En ce dimanche des vocations, me revient à l'esprit l'histoire suivante : un jour, saint Vincent de Paul reçut une lettre d'une responsable de formation, celle-ci dit au saint : « cher père, nous avons actuellement chez nous deux novices, la première est très pieuse, elle passe son temps à prier à la chapelle mais son regard est tellement mélancolique, elle semble si triste. Puis il y a la seconde, une « indomptable » mais dont la joie se lit sur le visage et qui est toujours de bonne humeur ». Que dois-je faire demanda la s½ur ? La réponse du saint fut cinglante : débarrassez-vous de la mélancolique et gardez l'indomptable. Voilà de quoi remettre un peu les pendules à l'heure. Tout comme les textes de ce jour d'ailleurs puisque tous trois nous parlent de « salut ».
Salut ? Etre sauvé ? Mais qu'est-ce à dire ? La réponse se trouve dans l'évangile que nous venons d'entendre. Etre sauvé, c'est tout simplement avoir la vie en abondance. Voilà le sens premier, le sens principal du salut tel que le Christ nous propose de le vivre. Vivre sa vie en abondance, aller jusqu'au bout de soi-même, c'est-à-dire s'accomplir, se réaliser. Nous pourrions même dire s'épanouir. En fait, tout simplement, être heureux. Voilà le sens du salut, cette abondance de vie à laquelle nous sommes toutes et tous appelés. Jésus, Fils de Dieu, s'est incarné d'abord et avant tout pour nous montrer un chemin précis d'humanité, une porte par laquelle passer. Même s'il n'y avait pas eu le péché, Dieu se serait incarné. Il n'a pas eu besoin de nos manquements d'amour pour venir vivre notre vie d'homme. Dieu attend donc bien de nous que nous allions jusqu'au bout de nous-mêmes. En effet, nous sommes par définition des êtres inachevés, vivant dans un monde inachevé. Nous sommes toujours en quête d'un plus-être, d'un mieux vivre. Un peu comme si nous avions en nous cette certitude que nous ne sommes jamais pleinement arrivés. Pour se réaliser, pour être sauvé, il faut prendre le temps de s'arrêter, prendre le temps de vivre. Je crois même pouvoir affirmer qu'il faut attendre pour pleinement s'atteindre. Notre vocation d'hommes et de femmes, en tant qu'être humain, est donc de ne jamais s'arrêter dans notre quête incessante de l'épanouissement. Voilà le sens premier du salut. L'expérience de nos vies, nous montre, nous démontre que ce n'est pas quelque chose de facile. Que de fois, nous trébuchons sur le chemin de nos vies, nous nous égarons dans les méandres tortueux de nos pensées. Nous devons alors, aussi être sauvé de tout ce qui nous empêche de devenir nous-mêmes. Et voilà le second sens du salut. Hélas pour nous, mais au cours des siècles, ce second sens est devenu premier quitte même à en oublier le salut d'accomplissement au profit du salut des péchés.

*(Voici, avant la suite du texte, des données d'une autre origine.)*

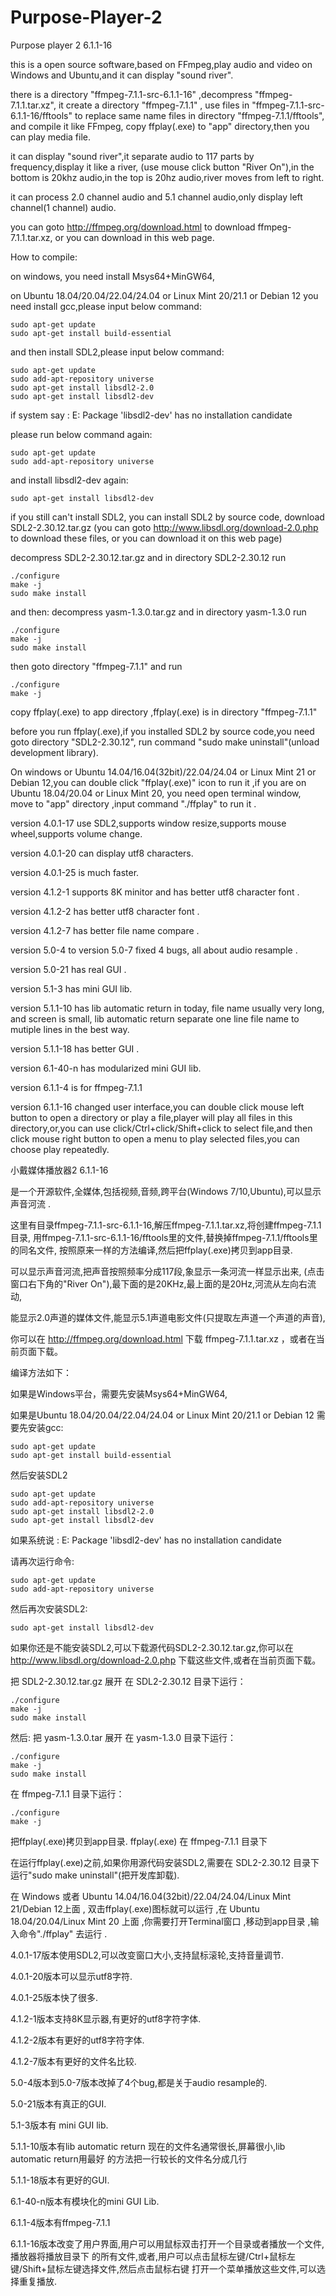 # Purpose-Player-2

Purpose player 2  6.1.1-16

this is a open source software,based on FFmpeg,play audio and video
on Windows and Ubuntu,and it can display "sound river".

there is a directory "ffmpeg-7.1.1-src-6.1.1-16" ,decompress "ffmpeg-7.1.1.tar.xz",
it create a directory "ffmpeg-7.1.1" ,
use files in "ffmpeg-7.1.1-src-6.1.1-16/fftools" to replace same name files in directory "ffmpeg-7.1.1/fftools",
and compile it like FFmpeg, copy ffplay(.exe) to "app" directory,then you can play media file.

it can display "sound river",it separate audio to 117 parts by frequency,display it like a river,
(use mouse click button "River On"),in the bottom is 20khz audio,in the top is 20hz audio,river moves from left to right.

it can process 2.0 channel audio and 5.1 channel audio,only display left channel(1 channel) audio.

you can goto http://ffmpeg.org/download.html to download ffmpeg-7.1.1.tar.xz, or you can download in this web page.



How to compile:

on windows, you need install Msys64+MinGW64, 

on Ubuntu 18.04/20.04/22.04/24.04 or Linux Mint 20/21.1 or Debian 12 you need install gcc,please input below command:

    sudo apt-get update
    sudo apt-get install build-essential
    
and then install SDL2,please input below command:

    sudo apt-get update
    sudo add-apt-repository universe
    sudo apt-get install libsdl2-2.0
    sudo apt-get install libsdl2-dev

if system say :
    E: Package 'libsdl2-dev' has no installation candidate
    
please run below command again:

    sudo apt-get update
    sudo add-apt-repository universe

and install libsdl2-dev again:

    sudo apt-get install libsdl2-dev

if you still can't install SDL2, you can install SDL2 by source code,
download SDL2-2.30.12.tar.gz (you can goto http://www.libsdl.org/download-2.0.php to download these files,
or you can download it on this web page)

decompress SDL2-2.30.12.tar.gz and 
in directory SDL2-2.30.12 run

    ./configure
    make -j
    sudo make install

and then:
decompress yasm-1.3.0.tar.gz and 
in directory yasm-1.3.0 run

    ./configure
    make -j
    sudo make install

then goto directory "ffmpeg-7.1.1" and run 

    ./configure
    make -j

copy ffplay(.exe) to app directory ,ffplay(.exe) is in directory "ffmpeg-7.1.1" 

before you run ffplay(.exe),if you installed SDL2 by source code,you need goto directory "SDL2-2.30.12",
run command "sudo make uninstall"(unload development library).


On windows or Ubuntu 14.04/16.04(32bit)/22.04/24.04 or Linux Mint 21 or Debian 12,you can double click "ffplay(.exe)" icon to run it ,if you are on 
Ubuntu 18.04/20.04 or Linux Mint 20, you need open terminal window, move to "app" directory ,input command "./ffplay" to run it .

  version 4.0.1-17 use SDL2,supports window resize,supports mouse wheel,supports volume change.
  
  version 4.0.1-20 can display utf8 characters.
  
  version 4.0.1-25 is much faster.

  version 4.1.2-1  supports 8K minitor and has better utf8 character font .

  version 4.1.2-2  has better utf8 character font .

  version 4.1.2-7  has better file name compare .

  version 5.0-4 to version 5.0-7 fixed 4 bugs, all about audio resample .

  version 5.0-21 has real GUI .

  version 5.1-3 has mini GUI lib.

  version 5.1.1-10 has lib automatic return
  in today, file name usually very long, and screen is small,
  lib automatic return separate one line file name to mutiple lines
  in the best way.

  version 5.1.1-18 has better GUI .

  version 6.1-40-n has modularized mini GUI lib.
  
  version 6.1.1-4 is for ffmpeg-7.1.1
  
  version 6.1.1-16 changed user interface,you can double click mouse left button to open a 
  directory or play a file,player will play all files in this directory,or,you can
  use click/Ctrl+click/Shift+click to select file,and then click mouse right button
  to open a menu to play selected files,you can choose play repeatedly.

小戴媒体播放器2 6.1.1-16

是一个开源软件,全媒体,包括视频,音频,跨平台(Windows 7/10,Ubuntu),可以显示声音河流 .

这里有目录ffmpeg-7.1.1-src-6.1.1-16,解压ffmpeg-7.1.1.tar.xz,将创建ffmpeg-7.1.1目录, 用ffmpeg-7.1.1-src-6.1.1-16/fftools里的文件,替换掉ffmpeg-7.1.1/fftools里的同名文件, 按照原来一样的方法编译,然后把ffplay(.exe)拷贝到app目录.

可以显示声音河流,把声音按照频率分成117段,象显示一条河流一样显示出来, (点击窗口右下角的"River On"),最下面的是20KHz,最上面的是20Hz,河流从左向右流动,

能显示2.0声道的媒体文件,能显示5.1声道电影文件(只提取左声道一个声道的声音),

你可以在 http://ffmpeg.org/download.html 下载 ffmpeg-7.1.1.tar.xz ，或者在当前页面下载。

编译方法如下：

如果是Windows平台，需要先安装Msys64+MinGW64,

如果是Ubuntu 18.04/20.04/22.04/24.04 or Linux Mint 20/21.1 or Debian 12 需要先安装gcc:

    sudo apt-get update
    sudo apt-get install build-essential
    
然后安装SDL2

    sudo apt-get update
    sudo add-apt-repository universe
    sudo apt-get install libsdl2-2.0
    sudo apt-get install libsdl2-dev

如果系统说 : E: Package 'libsdl2-dev' has no installation candidate

请再次运行命令:

    sudo apt-get update
    sudo add-apt-repository universe

然后再次安装SDL2:

    sudo apt-get install libsdl2-dev

如果你还是不能安装SDL2,可以下载源代码SDL2-2.30.12.tar.gz,你可以在 http://www.libsdl.org/download-2.0.php 下载这些文件,或者在当前页面下载。

把 SDL2-2.30.12.tar.gz 展开 在 SDL2-2.30.12 目录下运行：

    ./configure
    make -j
    sudo make install

然后: 把 yasm-1.3.0.tar 展开 在 yasm-1.3.0 目录下运行：

    ./configure
    make -j
    sudo make install

在 ffmpeg-7.1.1 目录下运行：

    ./configure
    make -j

把ffplay(.exe)拷贝到app目录. ffplay(.exe) 在 ffmpeg-7.1.1 目录下

在运行ffplay(.exe)之前,如果你用源代码安装SDL2,需要在 SDL2-2.30.12 目录下运行"sudo make uninstall"(把开发库卸载).

在 Windows 或者 Ubuntu 14.04/16.04(32bit)/22.04/24.04/Linux Mint 21/Debian 12上面 , 双击ffplay(.exe)图标就可以运行 ,在 Ubuntu 18.04/20.04/Linux Mint 20 上面 ,你需要打开Terminal窗口 ,移动到app目录 ,输入命令"./ffplay" 去运行 .

4.0.1-17版本使用SDL2,可以改变窗口大小,支持鼠标滚轮,支持音量调节.

4.0.1-20版本可以显示utf8字符.

4.0.1-25版本快了很多.

4.1.2-1版本支持8K显示器,有更好的utf8字符字体.

4.1.2-2版本有更好的utf8字符字体.

4.1.2-7版本有更好的文件名比较.

5.0-4版本到5.0-7版本改掉了4个bug,都是关于audio resample的.

5.0-21版本有真正的GUI.

5.1-3版本有 mini GUI lib.

5.1.1-10版本有lib automatic return 现在的文件名通常很长,屏幕很小,lib automatic return用最好
  的方法把一行较长的文件名分成几行

5.1.1-18版本有更好的GUI.

6.1-40-n版本有模块化的mini GUI Lib.

6.1.1-4版本有ffmpeg-7.1.1

6.1.1-16版本改变了用户界面,用户可以用鼠标双击打开一个目录或者播放一个文件,播放器将播放目录下
  的所有文件,或者,用户可以点击鼠标左键/Ctrl+鼠标左键/Shift+鼠标左键选择文件,然后点击鼠标右键
  打开一个菜单播放这些文件,可以选择重复播放.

Jésus est également mort pour nos péchés, nos manques d'amour. Trop de choses encombrent nos routes pour être ce que nous sommes appelés, par vocation humaine, à être. Mais en quoi, est-ce que Jésus est mort pour nos péchés, puisque nos livres d'histoires mais également nos journaux nous rappellent chaque jour des actes de violence, de mépris, d'absence de tendresse et d'amour. En quoi Jésus nous sauve-t-il donc ? Venant du pays de la bande dessinée, permettez-moi d'illustrer ce second sens du salut par, ce que j'oserais appeler, une parabole moderne. Il était une fois, un homme qui mourut. Il arriva au ciel dans une immense salle de cinéma. Très confortable par ailleurs. Il était là. Seul. Terriblement seul avec tous ces fauteuils vide. Et voilà que tout à coup, de par derrière l'écran arrive un ange qui lui souhaite la bienvenue et lui fait savoir qu'il va assister à la projection du film de sa vie, c'est-à-dire que tout ce qu'il a dit, fait, voire même pensé va apparaître à l'écran. Vous imaginez bien qu'au terme de la projection, notre homme est tout à fait effondré dans son fauteuil et est heureux de voir apparaître le mot « fin » à l'écran. Et voilà, que toujours par derrière l'écran, notre ange revient pour lui dire : nous espérons que tu as apprécié la projection. Tu t'es sans doute demandé pourquoi, il y avait autant de fauteuils dans cette salle alors que tu es tout seul. Et bien voilà, nous allons projeter à nouveau le film de ta vie, mais cette fois, tous ceux et celles qui sont acteurs dans ton film vont venir te rejoindre dans la salle. Vous imaginez l'horreur. Et bien, de manière imagée, c'est cela le second sens du salut. Dieu le Fils nous sauve de cette deuxième projection. Par sa mort, elle n'aura jamais lieu.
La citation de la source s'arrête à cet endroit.